= Dembel (woreda) =

District in Somali Region, Ethiopia

Dembel is a woreda in Somali Region, Ethiopia. Part of the Shinile Zone, Dembel is bordered on the west by Shinile, on the north by Ayesha, and on the east and south by the Jijiga Zone. Towns in Dembel include Arabi, Dembel, Samakab, Sandalol, Biobahie, Dure and Harmukale.

==Overview==
Inhabitants of this woreda have engaged in crop farming since 1965; however, there has been a great decline in crop production from 1989 to 2001. That was primarily caused by clan conflicts and aggravated by severe droughts. Between 35-45% of the inhabitants are pastoralists, while 55-65% raise cereals (mostly sorghum) as well as raise livestock.

== Demographics ==
Based on the 2017 Census conducted by the Central Statistical Agency of Ethiopia (CSA), this woreda has a total population of 206,611, of whom 156,531 are men and 50,080 women. While 18,360 are urban inhabitants, a further 88,251 were pastoralists.

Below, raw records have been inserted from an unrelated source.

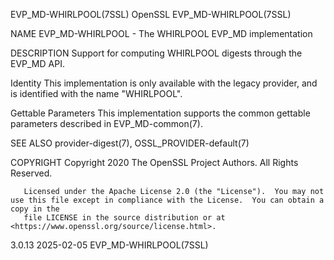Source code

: EVP_MD-WHIRLPOOL(7SSL)							    OpenSSL							EVP_MD-WHIRLPOOL(7SSL)

NAME
       EVP_MD-WHIRLPOOL - The WHIRLPOOL EVP_MD implementation

DESCRIPTION
       Support for computing WHIRLPOOL digests through the EVP_MD API.

   Identity
       This implementation is only available with the legacy provider, and is identified with the name "WHIRLPOOL".

   Gettable Parameters
       This implementation supports the common gettable parameters described in EVP_MD-common(7).

SEE ALSO
       provider-digest(7), OSSL_PROVIDER-default(7)

COPYRIGHT
       Copyright 2020 The OpenSSL Project Authors. All Rights Reserved.

       Licensed under the Apache License 2.0 (the "License").  You may not use this file except in compliance with the License.	 You can obtain a copy in the
       file LICENSE in the source distribution or at <https://www.openssl.org/source/license.html>.

3.0.13									  2025-02-05							EVP_MD-WHIRLPOOL(7SSL)
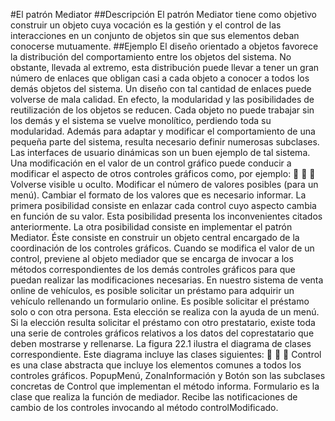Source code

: #El patrón Mediator
##Descripción
El patrón Mediator tiene como objetivo construir un objeto cuya vocación es la gestión
y el control de las interacciones en un conjunto de objetos sin que sus elementos deban
conocerse mutuamente.
##Ejemplo
El diseño orientado a objetos favorece la distribución del comportamiento entre los
objetos del sistema. No obstante, llevada al extremo, esta distribución puede llevar a
tener un gran número de enlaces que obligan casi a cada objeto a conocer a todos los
demás objetos del sistema. Un diseño con tal cantidad de enlaces puede volverse de
mala calidad. En efecto, la modularidad y las posibilidades de reutilización de los
objetos se reducen. Cada objeto no puede trabajar sin los demás y el sistema se vuelve
monolítico, perdiendo toda su modularidad. Además para adaptar y modificar el
comportamiento de una pequeña parte del sistema, resulta necesario definir numerosas
subclases.
Las interfaces de usuario dinámicas son un buen ejemplo de tal sistema. Una
modificación en el valor de un control gráfico puede conducir a modificar el aspecto de
otros controles gráficos como, por ejemplo:



Volverse visible u oculto.
Modificar el número de valores posibles (para un menú).
Cambiar el formato de los valores que es necesario informar.
La primera posibilidad consiste en enlazar cada control cuyo aspecto cambia en función
de su valor. Esta posibilidad presenta los inconvenientes citados anteriormente.
La otra posibilidad consiste en implementar el patrón Mediator. Éste consiste en
construir un objeto central encargado de la coordinación de los controles gráficos.
Cuando se modifica el valor de un control, previene al objeto mediador que se encarga
de invocar a los métodos correspondientes de los demás controles gráficos para que
puedan realizar las modificaciones necesarias.
En nuestro sistema de venta online de vehículos, es posible solicitar un préstamo para
adquirir un vehículo rellenando un formulario online. Es posible solicitar el préstamo
solo o con otra persona. Esta elección se realiza con la ayuda de un menú. Si la elección
resulta solicitar el préstamo con otro prestatario, existe toda una serie de controles
gráficos relativos a los datos del coprestatario que deben mostrarse y rellenarse.
La figura 22.1 ilustra el diagrama de clases correspondiente. Este diagrama incluye las
clases siguientes:



Control es una clase abstracta que incluye los elementos comunes a todos los
controles gráficos.
PopupMenú, ZonaInformación y Botón son las subclases concretas de Control
que implementan el método informa.
Formulario es la clase que realiza la función de mediador. Recibe las
notificaciones de cambio de los controles invocando al método
controlModificado.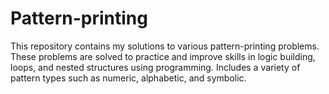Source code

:# Pattern-printing
This repository contains my solutions to various pattern-printing problems. These problems are solved to practice and improve skills in logic building, loops, and nested structures using programming.
Includes a variety of pattern types such as numeric, alphabetic, and symbolic.
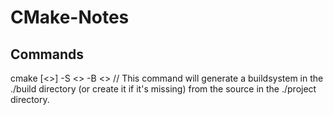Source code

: # CMake-Notes


## Commands  
cmake [<<options>>] -S <<path-to-source>> -B <<path-to-build>> // This command will generate a buildsystem in the ./build directory (or create it if it's missing) from the source in the ./project directory.  
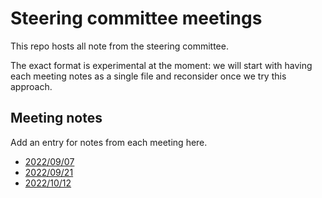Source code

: # Steering committee meetings

This repo hosts all note from the steering committee.

The exact format is experimental at the moment: we will start with having each meeting notes as a single file and reconsider once we try this approach.

## Meeting notes

Add an entry for notes from each meeting here.

- [2022/09/07](meeting_notes/20220907.md)
- [2022/09/21](meeting_notes/20220921.md)
- [2022/10/12](meeting_notes/20221012.md)
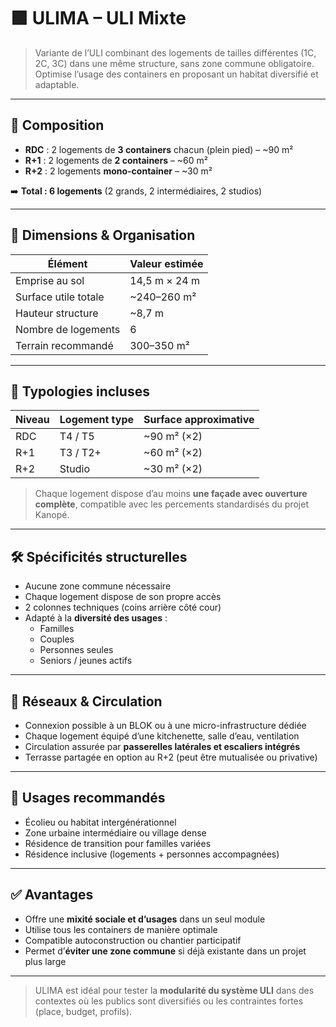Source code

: # 🟩 ULIMA – ULI Mixte

> Variante de l’ULI combinant des logements de tailles différentes (1C, 2C, 3C) dans une même structure, sans zone commune obligatoire.  
> Optimise l’usage des containers en proposant un habitat diversifié et adaptable.

---

## 🧩 Composition

- **RDC** : 2 logements de **3 containers** chacun (plein pied) – ~90 m²
- **R+1** : 2 logements de **2 containers** – ~60 m²
- **R+2** : 2 logements **mono-container** – ~30 m²

➡️ **Total : 6 logements** (2 grands, 2 intermédiaires, 2 studios)

---

## 📐 Dimensions & Organisation

| Élément                 | Valeur estimée             |
|-------------------------|----------------------------|
| Emprise au sol          | 14,5 m × 24 m              |
| Surface utile totale    | ~240–260 m²                |
| Hauteur structure       | ~8,7 m                     |
| Nombre de logements     | 6                          |
| Terrain recommandé      | 300–350 m²                 |

---

## 🔄 Typologies incluses

| Niveau | Logement type | Surface approximative |
|--------|----------------|------------------------|
| RDC    | T4 / T5        | ~90 m² (×2)            |
| R+1    | T3 / T2+       | ~60 m² (×2)            |
| R+2    | Studio         | ~30 m² (×2)            |

> Chaque logement dispose d’au moins **une façade avec ouverture complète**, compatible avec les percements standardisés du projet Kanopé.

---

## 🛠️ Spécificités structurelles

- Aucune zone commune nécessaire
- Chaque logement dispose de son propre accès
- 2 colonnes techniques (coins arrière côté cour)
- Adapté à la **diversité des usages** :
  - Familles
  - Couples
  - Personnes seules
  - Seniors / jeunes actifs

---

## 📌 Réseaux & Circulation

- Connexion possible à un BLOK ou à une micro-infrastructure dédiée
- Chaque logement équipé d’une kitchenette, salle d’eau, ventilation
- Circulation assurée par **passerelles latérales et escaliers intégrés**
- Terrasse partagée en option au R+2 (peut être mutualisée ou privative)

---

## 🧠 Usages recommandés

- Écolieu ou habitat intergénérationnel
- Zone urbaine intermédiaire ou village dense
- Résidence de transition pour familles variées
- Résidence inclusive (logements + personnes accompagnées)

---

## ✅ Avantages

- Offre une **mixité sociale et d’usages** dans un seul module
- Utilise tous les containers de manière optimale
- Compatible autoconstruction ou chantier participatif
- Permet d’**éviter une zone commune** si déjà existante dans un projet plus large

---

> ULIMA est idéal pour tester la **modularité du système ULI** dans des contextes où les publics sont diversifiés ou les contraintes fortes (place, budget, profils).
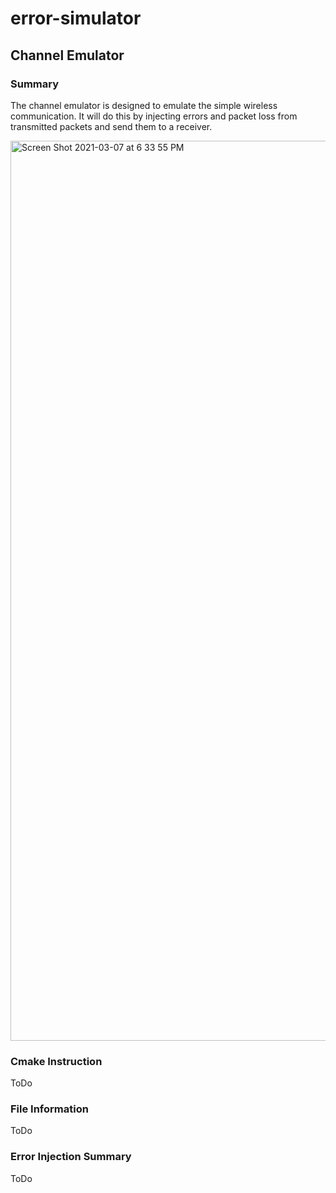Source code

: # error-simulator
## Channel Emulator

### Summary
The channel emulator is designed to emulate the simple wireless communication. It will do this by injecting errors and packet loss from transmitted packets and send them to a receiver.

<img width="1440" alt="Screen Shot 2021-03-07 at 6 33 55 PM" src="https://user-images.githubusercontent.com/43734825/110267676-298deb80-7f75-11eb-9544-209a401b543f.png">


### Cmake Instruction
ToDo

### File Information
ToDo

### Error Injection Summary
ToDo
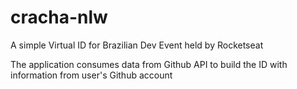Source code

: # cracha-nlw
A simple Virtual ID for Brazilian Dev Event held by Rocketseat

The application consumes data from Github API to build the ID with information from user's Github account

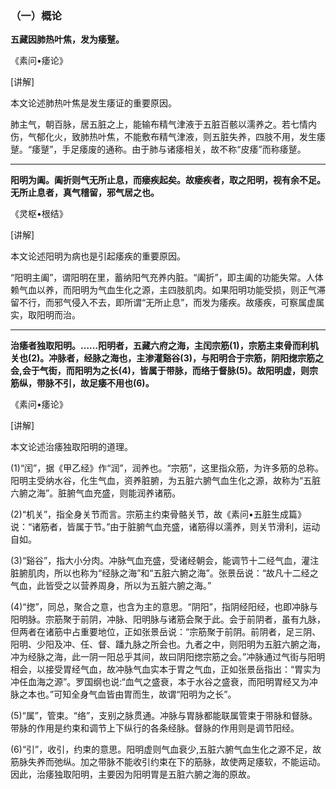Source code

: ### （一）概论

**五藏因肺热叶焦，发为痿蹵。**

《素问•痿论》

[讲解]

本文论述肺热叶焦是发生痿证的重要原因。

肺主气，朝百脉，居五脏之上，能输布精气津液于五脏百骸以濡养之。若七情内伤，气郁化火，致肺热叶焦，不能敷布精气津液，则五脏失养，四肢不用，发生痿蹵。“痿蹵”，手足痿废的通称。由于肺与诸痿相关，故不称“皮痿”而称痿蹵。

* * *

**阳明为阖。阖折则气无所止息，而瘘疾起矣。故瘘疾者，取之阳明，视有余不足。无所止息者，真气稽留，邪气居之也。**

《灵枢•根结》

[讲解]

本文论述阳明为病也是引起痿疾的重要原因。

“阳明主阖”，谓阳明在里，蓄纳阳气充养内脏。“阖折”，即主阖的功能失常。人体赖气血以养，而阳明为气血生化之源，主四肢肌肉。如果阳明功能受损，则正气滞留不行，而邪气侵入不去，即所谓“无所止息”，而发为痿疾。故痿疾，可察属虚属实，取阳明而治。

* * *

**治痿者独取阳明。……阳明者，五藏六府之海，主闰宗筋(1)，宗筋主束骨而利机关也(2)。冲脉者，经脉之海也，主渗灌谿谷(3)，与阳明合于宗筋，阴阳揔宗筋之会,会于气街，而阳明为之长(4)，皆属于带脉，而络于督脉(5)。故阳明虚，则宗筋纵，带脉不引，故足痿不用也(6)。**

《素问•痿论》

[讲解]

本文论述治痿独取阳明的道理。

(1)“闰”，据《甲乙经》作“润”，润养也。“宗筋”，这里指众筋，为许多筋的总称。阳明主受纳水谷，化生气血，资养脏腑，为五脏六腑气血生化之源，故称为“五脏六腑之海”。脏腑气血充盛，则能润养诸筋。

(2)“机关”，指全身关节而言。宗筋主约束骨骼关节，故《素问•五脏生成篇》说：“诸筋者，皆属于节。”由于脏腑气血充盛，诸筋得以濡养，则关节滑利，运动自如。

(3)“谿谷”，指大小分肉。冲脉气血充盛，受诸经朝会，能调节十二经气血，灌注脏腑肌肉，所以也称为“经脉之海”和“五脏六腑之海”。张景岳说：“故凡十二经之气血，此皆受之以营养周身，所以为五脏六腑之海。”

(4)“揔”，同总，聚合之意，也含为主的意思。“阴阳”，指阴经阳经，也即冲脉与阳明脉。宗筋聚于前阴，冲脉、阳明脉与诸筋会聚于此。会于前阴者，虽有九脉，但两者在诸筋中占重要地位，正如张景岳说：“宗筋聚于前阴。前阴者，足三阴、阳明、少阳及冲、任、督、蹯九脉之所会也。九者之中，则阳明为五脏六腑之海，冲为经脉之海，此一阴一阳总乎其间，故曰阴阳揔宗筋之会。”冲脉通过气街与阳明相会，以接受胃经气血，故冲脉气血实本于胃之气血，正如张景岳指出：“胃实为冲任血海之源”。罗国纲也说:“血气之盛衰，本于水谷之盛衰，而阳明胃经又为冲脉之本也。”可知全身气血皆由胃而生，故谓“阳明为之长”。

(5)“属”，管束。“络”，支别之脉贯通。冲脉与胃脉都能联属管束于带脉和督脉。带脉的作用是约束和调节上下纵行的各条经脉。督脉的作用则是调节阳经。

(6)“引”，收引，约束的意思。阳明虚则气血衰少,五脏六腑气血生化之源不足，故筋脉失养而弛纵。加之带脉不能收引约束在下的筋脉，故使两足痿软，不能运动。因此，治痿独取阳明，主要因为阳明胃是五脏六腑之海的原故。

Based on the 2007 Census conducted by the Central Statistical Agency of Ethiopia (CSA), this woreda has a total population of 182,286, of whom 75,094 are men and 57,192 women. While 13,648 or 16.59% are urban inhabitants, a further 17,950 or 21.81% are pastoralists. 99.3% of the population said they were Muslim. This woreda is primarily inhabited by the Gadabuursi sub-clan of the Dir clan family.

The Research-inspired Policy and Practice Learning in Ethiopia and the Nile region (2010) states that the Dembel district is predominantly Gadabuursi:
"Mainly Somali Gurgura, Gadabursi and Hawiye groups, who inhabit Erer, Dambal and Meiso districts respectively."

The 1994 national census reported a total population for this woreda of 72,168, of whom 37,814 were men and 34,354 were women; 9,756 or 13.52% were urban inhabitants. The largest ethnic group reported in Dembel was the Somali people (99.96%).